Sancho III fue El Deseado; Alfonso XII, El Pacificador; Jaime II, El Justo... Apodar a los reyes según sus virtudes y también sus defectos fue costumbre hasta hace relativamente poco tiempo. Así, hay monarcas de quienes se resaltó su comedimiento, como Felipe II, El Prudente; la solidez y el acierto de su gobierno, Fernando I, El Grande; su belleza, Felipe I, El Hermoso; sus facultades musicales, Teobaldo I, El Trovador, o su afición a la bebida, José I, más conocido como Pepe Botella.
José María Solé cuenta en su libro Apodos de los reyes de España el motivo de muchos de estos motes, casi un centenar, y la historia de los mismos. Desde los laudatorios El Sabio, El Noble, El Benigno; hasta los que señalan actitudes censurables: El Intruso, El Temblón, El Fratricida; incluso determinadas características y defectos físicos: El Tuerto, El Jorobado, El Calvo, El Gordo. A Ramón Berenguer II se le llamó Cabeza de estopa, por el color rubio de sus cabellos, y a Enrique IV, El Impotente, algo que necesita una explicación, ya que para dar testimonio de que los matrimonios reales se consumaban, buena parte de la corte -nobles, validos, algún obispo, criadas, médicos, bufones de palacio- asistía al delicado momento de la concepción, con lo que no es raro que quien más quien menos se acabara arrugando.

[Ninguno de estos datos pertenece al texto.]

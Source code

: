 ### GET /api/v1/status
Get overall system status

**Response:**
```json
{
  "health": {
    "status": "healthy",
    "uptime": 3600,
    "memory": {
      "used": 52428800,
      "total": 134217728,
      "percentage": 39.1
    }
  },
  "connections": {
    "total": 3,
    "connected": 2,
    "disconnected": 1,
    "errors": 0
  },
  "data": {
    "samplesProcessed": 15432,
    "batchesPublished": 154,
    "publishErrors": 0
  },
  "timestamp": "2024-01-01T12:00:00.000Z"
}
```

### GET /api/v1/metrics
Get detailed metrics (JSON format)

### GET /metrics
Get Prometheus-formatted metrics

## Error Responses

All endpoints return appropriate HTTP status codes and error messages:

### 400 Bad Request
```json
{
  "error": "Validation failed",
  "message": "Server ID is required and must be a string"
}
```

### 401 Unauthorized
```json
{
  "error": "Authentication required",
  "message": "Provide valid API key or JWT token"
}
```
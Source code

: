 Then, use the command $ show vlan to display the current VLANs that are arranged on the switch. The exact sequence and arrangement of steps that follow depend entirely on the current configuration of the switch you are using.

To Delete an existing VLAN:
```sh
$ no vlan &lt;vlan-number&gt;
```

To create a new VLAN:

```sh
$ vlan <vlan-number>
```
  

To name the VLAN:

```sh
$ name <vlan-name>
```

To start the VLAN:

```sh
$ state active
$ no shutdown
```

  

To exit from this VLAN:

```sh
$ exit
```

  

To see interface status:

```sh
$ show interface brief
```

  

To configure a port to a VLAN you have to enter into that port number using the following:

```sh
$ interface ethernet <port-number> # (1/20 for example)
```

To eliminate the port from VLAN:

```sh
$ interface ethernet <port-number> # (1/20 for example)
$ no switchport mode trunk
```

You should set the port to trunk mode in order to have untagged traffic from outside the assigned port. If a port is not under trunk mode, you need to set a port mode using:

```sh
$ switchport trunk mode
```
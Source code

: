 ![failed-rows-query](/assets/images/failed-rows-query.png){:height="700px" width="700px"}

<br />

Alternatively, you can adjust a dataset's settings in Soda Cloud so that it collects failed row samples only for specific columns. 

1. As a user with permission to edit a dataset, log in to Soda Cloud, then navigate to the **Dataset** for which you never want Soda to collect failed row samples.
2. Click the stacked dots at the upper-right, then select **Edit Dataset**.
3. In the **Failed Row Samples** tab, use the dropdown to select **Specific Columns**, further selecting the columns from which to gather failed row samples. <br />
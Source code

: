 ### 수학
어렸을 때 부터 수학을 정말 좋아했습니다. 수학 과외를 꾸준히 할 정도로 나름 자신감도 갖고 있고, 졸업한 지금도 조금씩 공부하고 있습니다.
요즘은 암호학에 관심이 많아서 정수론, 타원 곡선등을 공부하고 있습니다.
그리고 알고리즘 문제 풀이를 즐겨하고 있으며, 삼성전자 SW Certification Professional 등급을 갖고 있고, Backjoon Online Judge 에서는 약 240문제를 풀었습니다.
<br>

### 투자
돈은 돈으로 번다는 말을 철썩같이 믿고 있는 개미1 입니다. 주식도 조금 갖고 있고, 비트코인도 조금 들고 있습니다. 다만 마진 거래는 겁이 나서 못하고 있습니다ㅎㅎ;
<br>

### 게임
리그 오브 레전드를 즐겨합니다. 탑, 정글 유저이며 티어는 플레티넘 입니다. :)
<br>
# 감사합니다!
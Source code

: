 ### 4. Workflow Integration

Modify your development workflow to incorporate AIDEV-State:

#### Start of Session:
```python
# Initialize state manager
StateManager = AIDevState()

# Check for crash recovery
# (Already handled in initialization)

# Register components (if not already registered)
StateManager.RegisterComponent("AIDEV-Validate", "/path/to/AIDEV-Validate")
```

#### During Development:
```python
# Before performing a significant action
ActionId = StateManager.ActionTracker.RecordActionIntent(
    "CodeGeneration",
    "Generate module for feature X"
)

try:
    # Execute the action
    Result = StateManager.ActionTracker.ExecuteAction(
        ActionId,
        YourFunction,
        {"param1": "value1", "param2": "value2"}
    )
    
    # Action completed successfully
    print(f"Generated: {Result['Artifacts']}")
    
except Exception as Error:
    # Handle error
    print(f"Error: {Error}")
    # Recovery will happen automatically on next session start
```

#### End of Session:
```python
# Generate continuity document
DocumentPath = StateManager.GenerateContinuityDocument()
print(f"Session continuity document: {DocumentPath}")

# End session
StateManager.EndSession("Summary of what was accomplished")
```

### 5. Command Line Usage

Hay también monarcas que tuvieron más de un mote, a veces contradictorio. Así, a Felipe V se le conoció primero como El Animoso y después como El Melancólico. Igual que a Pedro I, a quien parte de sus súbditos llamaron El Cruel y otros El Justiciero. O Fernando VII, que fue El Deseado para unos y El Felón para otros, dado que su reinado fue de los más indeseado. Luego está el Conde García Fernández, todo un hombretón, batallador y vengativo a quien se conoció como El de las Blancas Manos, tan blancas que siempre las llevaba enguantadas.